Most studies are conducted on MRI data which are structural data. Deep learning algorithms are highly recommended to analyze structural data because they compute structural changes in brain structure more efficiently than machine learning algorithms. We used fMRI data for our research, which are functional data. Localizing disease is a complicated task in fMRI data. Utilizing cutting-edge neuroimaging modalities such as fMRI, researchers can meticulously examine the intricate structural and functional changes unfolding within the brain. This scrutiny unveils subtle alterations that might precede noticeable symptoms of AD. Focused analysis of specific brain regions, notably the hippocampus, and select cortical areas typically vulnerable to the disease, can unveil incipient atrophy and functional anomalies, thereby facilitating early detection.

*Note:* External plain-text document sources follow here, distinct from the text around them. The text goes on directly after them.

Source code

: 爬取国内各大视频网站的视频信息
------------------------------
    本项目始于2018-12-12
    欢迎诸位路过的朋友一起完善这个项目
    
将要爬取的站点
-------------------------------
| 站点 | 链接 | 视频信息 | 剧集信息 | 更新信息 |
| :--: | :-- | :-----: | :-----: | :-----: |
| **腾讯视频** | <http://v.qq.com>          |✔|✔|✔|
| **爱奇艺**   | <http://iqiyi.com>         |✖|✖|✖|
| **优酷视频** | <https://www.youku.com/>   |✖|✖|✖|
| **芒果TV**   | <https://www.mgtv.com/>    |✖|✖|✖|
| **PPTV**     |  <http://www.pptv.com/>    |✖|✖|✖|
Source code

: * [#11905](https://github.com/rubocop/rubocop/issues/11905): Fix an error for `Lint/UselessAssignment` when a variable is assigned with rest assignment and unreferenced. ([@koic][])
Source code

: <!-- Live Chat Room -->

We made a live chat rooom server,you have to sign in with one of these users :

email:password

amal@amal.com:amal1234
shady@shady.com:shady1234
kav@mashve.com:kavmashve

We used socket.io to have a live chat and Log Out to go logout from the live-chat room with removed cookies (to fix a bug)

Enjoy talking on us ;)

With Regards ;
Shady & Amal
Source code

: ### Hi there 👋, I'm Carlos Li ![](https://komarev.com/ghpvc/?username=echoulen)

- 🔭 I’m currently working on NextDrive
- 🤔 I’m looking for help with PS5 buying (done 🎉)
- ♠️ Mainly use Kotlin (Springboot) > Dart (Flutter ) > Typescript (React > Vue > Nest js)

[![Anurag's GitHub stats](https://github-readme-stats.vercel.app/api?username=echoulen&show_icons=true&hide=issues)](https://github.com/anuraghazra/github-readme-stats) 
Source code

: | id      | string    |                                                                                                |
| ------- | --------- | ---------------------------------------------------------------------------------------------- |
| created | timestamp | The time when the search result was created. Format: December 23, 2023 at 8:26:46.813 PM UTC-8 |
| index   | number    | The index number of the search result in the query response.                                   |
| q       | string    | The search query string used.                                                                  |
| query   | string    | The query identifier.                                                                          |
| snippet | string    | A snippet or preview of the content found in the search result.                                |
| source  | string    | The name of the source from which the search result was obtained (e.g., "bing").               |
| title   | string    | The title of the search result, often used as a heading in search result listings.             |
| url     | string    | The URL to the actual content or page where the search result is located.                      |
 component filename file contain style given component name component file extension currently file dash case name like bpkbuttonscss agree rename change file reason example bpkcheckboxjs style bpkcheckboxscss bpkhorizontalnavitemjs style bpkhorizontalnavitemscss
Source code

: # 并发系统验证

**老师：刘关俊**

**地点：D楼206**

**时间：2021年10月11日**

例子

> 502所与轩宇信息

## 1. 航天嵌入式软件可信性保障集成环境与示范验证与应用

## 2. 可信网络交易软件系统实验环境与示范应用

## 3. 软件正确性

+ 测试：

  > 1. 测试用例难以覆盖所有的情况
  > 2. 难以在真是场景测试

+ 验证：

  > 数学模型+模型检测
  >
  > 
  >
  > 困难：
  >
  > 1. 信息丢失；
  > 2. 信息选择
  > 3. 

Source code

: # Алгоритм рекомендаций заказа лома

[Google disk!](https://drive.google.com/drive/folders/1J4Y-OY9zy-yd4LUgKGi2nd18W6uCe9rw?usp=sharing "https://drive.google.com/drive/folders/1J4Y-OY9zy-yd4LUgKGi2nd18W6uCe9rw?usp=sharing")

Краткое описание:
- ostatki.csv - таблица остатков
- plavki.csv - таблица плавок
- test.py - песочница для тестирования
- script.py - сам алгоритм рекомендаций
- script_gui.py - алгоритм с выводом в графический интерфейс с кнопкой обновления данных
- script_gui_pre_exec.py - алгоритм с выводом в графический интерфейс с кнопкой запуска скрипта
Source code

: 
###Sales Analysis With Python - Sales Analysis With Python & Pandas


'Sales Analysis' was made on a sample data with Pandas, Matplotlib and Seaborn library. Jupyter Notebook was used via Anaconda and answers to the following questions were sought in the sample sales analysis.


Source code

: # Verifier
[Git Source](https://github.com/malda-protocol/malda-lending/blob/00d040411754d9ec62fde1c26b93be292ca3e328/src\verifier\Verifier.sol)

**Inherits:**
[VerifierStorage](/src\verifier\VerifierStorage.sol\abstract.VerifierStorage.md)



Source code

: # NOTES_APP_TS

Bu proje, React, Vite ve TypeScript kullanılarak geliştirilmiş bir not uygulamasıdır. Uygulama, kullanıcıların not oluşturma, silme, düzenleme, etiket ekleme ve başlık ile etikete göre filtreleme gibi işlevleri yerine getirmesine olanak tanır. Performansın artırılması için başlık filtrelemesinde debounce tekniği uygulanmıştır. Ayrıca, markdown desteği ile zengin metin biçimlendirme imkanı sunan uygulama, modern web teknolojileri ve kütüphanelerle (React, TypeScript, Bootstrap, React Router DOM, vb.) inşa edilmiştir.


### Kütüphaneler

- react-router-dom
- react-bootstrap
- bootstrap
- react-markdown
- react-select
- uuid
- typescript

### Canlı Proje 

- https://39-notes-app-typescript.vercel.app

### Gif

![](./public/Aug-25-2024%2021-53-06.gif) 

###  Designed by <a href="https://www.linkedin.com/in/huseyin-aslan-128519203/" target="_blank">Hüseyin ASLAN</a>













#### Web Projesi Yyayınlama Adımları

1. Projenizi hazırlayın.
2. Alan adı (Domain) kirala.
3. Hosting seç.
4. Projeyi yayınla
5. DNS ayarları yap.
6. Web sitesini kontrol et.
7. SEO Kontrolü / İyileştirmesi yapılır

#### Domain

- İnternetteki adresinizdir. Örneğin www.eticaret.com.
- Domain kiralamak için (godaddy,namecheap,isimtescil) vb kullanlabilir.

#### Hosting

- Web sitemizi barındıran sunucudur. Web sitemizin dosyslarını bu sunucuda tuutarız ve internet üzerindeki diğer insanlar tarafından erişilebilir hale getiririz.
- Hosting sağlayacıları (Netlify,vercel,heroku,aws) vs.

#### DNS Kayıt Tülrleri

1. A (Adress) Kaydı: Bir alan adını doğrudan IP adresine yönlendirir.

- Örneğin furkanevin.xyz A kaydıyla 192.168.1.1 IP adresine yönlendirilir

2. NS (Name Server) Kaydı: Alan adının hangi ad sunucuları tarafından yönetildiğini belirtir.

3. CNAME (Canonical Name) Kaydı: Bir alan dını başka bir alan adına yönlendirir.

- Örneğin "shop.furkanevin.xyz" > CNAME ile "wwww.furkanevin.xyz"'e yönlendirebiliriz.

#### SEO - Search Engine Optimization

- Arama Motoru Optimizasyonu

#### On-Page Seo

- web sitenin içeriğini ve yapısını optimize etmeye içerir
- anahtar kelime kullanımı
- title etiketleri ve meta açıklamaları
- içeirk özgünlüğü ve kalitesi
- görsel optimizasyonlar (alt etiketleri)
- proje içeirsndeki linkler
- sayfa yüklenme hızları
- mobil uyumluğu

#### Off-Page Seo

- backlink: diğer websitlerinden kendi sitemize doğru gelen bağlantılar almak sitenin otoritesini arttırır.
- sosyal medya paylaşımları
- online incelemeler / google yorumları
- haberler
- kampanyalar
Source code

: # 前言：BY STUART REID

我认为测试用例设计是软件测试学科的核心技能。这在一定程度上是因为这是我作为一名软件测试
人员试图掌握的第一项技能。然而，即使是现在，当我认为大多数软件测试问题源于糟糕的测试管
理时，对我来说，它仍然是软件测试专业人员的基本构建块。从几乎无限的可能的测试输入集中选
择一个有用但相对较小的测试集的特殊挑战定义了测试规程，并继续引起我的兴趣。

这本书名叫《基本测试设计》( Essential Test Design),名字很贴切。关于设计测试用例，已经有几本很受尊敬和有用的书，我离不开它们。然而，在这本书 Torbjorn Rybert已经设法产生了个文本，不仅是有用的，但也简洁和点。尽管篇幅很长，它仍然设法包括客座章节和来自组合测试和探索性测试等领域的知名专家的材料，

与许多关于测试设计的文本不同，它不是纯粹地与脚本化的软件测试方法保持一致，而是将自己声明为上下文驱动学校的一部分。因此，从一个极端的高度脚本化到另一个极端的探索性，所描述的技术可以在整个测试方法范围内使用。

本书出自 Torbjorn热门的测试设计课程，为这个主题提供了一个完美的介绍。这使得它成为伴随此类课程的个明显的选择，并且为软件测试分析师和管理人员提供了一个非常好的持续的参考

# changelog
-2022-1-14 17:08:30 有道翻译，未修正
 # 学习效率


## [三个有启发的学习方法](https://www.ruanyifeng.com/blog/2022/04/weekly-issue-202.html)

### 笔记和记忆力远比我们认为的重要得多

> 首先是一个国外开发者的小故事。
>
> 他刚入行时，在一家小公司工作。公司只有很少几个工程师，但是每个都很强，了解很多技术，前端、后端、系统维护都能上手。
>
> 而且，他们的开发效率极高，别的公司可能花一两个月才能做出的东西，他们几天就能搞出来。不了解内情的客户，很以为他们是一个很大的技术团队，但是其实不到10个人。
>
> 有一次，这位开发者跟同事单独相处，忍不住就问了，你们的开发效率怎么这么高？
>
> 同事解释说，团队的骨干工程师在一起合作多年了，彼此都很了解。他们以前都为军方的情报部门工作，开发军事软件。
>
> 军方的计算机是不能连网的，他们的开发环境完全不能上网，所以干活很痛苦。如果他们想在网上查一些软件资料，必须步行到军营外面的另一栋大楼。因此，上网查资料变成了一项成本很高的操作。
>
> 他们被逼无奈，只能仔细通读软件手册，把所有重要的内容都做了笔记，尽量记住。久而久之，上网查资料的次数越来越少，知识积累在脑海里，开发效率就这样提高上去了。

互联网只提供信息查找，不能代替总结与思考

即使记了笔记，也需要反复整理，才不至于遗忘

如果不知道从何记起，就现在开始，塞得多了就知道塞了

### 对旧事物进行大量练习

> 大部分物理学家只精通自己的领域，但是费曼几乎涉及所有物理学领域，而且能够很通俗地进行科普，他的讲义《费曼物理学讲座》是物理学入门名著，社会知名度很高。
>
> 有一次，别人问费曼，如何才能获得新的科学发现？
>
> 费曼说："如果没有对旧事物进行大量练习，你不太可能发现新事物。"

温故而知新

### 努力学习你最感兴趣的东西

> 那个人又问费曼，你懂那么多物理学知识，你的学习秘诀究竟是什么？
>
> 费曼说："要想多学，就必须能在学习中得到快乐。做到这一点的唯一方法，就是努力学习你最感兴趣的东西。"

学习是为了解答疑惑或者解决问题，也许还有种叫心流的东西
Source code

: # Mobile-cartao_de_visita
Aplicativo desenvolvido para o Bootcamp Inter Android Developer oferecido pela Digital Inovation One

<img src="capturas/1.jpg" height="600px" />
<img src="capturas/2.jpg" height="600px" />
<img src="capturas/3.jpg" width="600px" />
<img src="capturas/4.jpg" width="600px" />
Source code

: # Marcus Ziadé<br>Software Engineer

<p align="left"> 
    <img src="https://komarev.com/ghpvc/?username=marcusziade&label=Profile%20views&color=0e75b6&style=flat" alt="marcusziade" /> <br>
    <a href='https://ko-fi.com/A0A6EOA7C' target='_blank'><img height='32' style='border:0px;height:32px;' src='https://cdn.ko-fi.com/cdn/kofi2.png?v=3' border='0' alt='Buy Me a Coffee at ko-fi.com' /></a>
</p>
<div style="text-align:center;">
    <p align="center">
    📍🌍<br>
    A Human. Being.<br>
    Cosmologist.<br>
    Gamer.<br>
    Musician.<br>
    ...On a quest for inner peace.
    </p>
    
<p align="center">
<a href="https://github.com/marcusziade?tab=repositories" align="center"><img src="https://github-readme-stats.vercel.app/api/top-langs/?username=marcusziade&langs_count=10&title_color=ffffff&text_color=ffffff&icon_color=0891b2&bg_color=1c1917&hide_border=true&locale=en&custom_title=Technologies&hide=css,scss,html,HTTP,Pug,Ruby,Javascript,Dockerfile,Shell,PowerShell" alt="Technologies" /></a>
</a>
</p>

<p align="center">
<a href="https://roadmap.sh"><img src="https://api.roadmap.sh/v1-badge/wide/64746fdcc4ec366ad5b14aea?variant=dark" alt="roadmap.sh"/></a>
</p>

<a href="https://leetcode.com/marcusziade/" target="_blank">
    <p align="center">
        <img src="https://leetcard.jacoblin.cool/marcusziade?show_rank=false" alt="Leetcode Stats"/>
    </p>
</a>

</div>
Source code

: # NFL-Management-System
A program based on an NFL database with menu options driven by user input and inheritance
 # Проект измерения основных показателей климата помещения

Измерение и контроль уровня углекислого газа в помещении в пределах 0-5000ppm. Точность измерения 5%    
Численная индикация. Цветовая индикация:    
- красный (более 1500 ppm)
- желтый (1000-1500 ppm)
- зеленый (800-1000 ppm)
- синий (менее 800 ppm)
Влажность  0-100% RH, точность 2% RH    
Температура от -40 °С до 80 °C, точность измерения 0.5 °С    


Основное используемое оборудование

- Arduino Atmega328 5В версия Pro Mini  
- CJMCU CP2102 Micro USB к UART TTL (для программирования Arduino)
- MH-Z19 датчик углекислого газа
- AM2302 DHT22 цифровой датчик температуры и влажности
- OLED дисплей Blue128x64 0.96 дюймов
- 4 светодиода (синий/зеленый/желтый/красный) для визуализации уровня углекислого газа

A statistical algorithm such as ICA makes it easy to identify the location of each component/brain region, and the brain region name is then identified using the MRICron tool. After identifying regions, we use GLM to extract the voxel means, a numeric value of activation of brain regions at each stage of AD. Brain region activation detail is in numeric form and the detail of activation is not too large. For smaller amounts of data and for precise computation, machine learning algorithms are better than deep learning algorithms. For this reason, this study employed machine learning algorithms. We intend to apply ensemble models and other advanced variants of machine learning models in future work.
Data leakage is an important concern for studies focusing on Alzheimer’s disease and several causes can lead to data leakage, as pointed out by [
37]. For example, not splitting the dataset at the subject level may lead to data leakage. Samples from the same subject may appear in training, testing, and validation sets. Similarly, data augmentation before train–test splits may lead to similar data appearing in different sets. Biased transfer learning and lack of an independent test set are also attributed to data leakage. This study considered the data from the same subject for different stages of Alzheimer’s, which poses a risk of data leakage. However, the data from subjects are split for each stage separately, which removes the risk of data leakage at the subject level. A train–test split is used to make an independent test set comprising 20% of the data to avoid data leakage at this stage. No use of transfer learning and data augmentation also reduces the risk of data leakage in this study. K-fold cross-validation further corroborates the validity of the results.